• _What you are asked to do_
Please retype the records that appear below, exactly and in full.

Saved data entries
----

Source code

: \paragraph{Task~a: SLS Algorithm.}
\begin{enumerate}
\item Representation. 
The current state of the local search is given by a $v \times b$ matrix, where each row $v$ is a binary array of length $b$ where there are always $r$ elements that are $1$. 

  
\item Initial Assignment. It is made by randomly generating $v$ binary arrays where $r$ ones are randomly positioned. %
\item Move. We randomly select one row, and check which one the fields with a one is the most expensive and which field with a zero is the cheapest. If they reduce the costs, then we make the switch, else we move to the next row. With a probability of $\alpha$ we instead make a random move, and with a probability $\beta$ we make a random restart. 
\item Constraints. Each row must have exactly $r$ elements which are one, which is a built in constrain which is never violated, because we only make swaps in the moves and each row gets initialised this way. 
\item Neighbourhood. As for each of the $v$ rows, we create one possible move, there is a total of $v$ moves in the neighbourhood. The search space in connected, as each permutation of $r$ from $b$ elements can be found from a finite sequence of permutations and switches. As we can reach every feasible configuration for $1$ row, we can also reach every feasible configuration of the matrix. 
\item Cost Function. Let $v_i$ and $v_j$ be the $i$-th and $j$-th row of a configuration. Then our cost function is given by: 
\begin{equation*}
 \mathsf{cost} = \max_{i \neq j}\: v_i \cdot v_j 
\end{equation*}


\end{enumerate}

----

• _Answer section_
Source code

: \paragraph{Task~a: SLS Algorithm.}
\begin{enumerate}
\item Representation. 
The current state of the local search is given by a $v \times b$ matrix, where each row $v$ is a binary array of length $b$ where there are always $r$ elements that are $1$. 

  
\item Initial Assignment. It is made by randomly generating $v$ binary arrays where $r$ ones are randomly positioned. %
\item Move. We randomly select one row, and check which one the fields with a one is the most expensive and which field with a zero is the cheapest. If they reduce the costs, then we make the switch, else we move to the next row. With a probability of $\alpha$ we instead make a random move, and with a probability $\beta$ we make a random restart. 
\item Constraints. Each row must have exactly $r$ elements which are one, which is a built in constrain which is never violated, because we only make swaps in the moves and each row gets initialised this way. 
\item Neighbourhood. As for each of the $v$ rows, we create one possible move, there is a total of $v$ moves in the neighbourhood. The search space in connected, as each permutation of $r$ from $b$ elements can be found from a finite sequence of permutations and switches. As we can reach every feasible configuration for $1$ row, we can also reach every feasible configuration of the matrix. 
\item Cost Function. Let $v_i$ and $v_j$ be the $i$-th and $j$-th row of a configuration. Then our cost function is given by: 
\begin{equation*}
 \mathsf{cost} = \max_{i \neq j}\: v_i \cdot v_j 
\end{equation*}


\end{enumerate}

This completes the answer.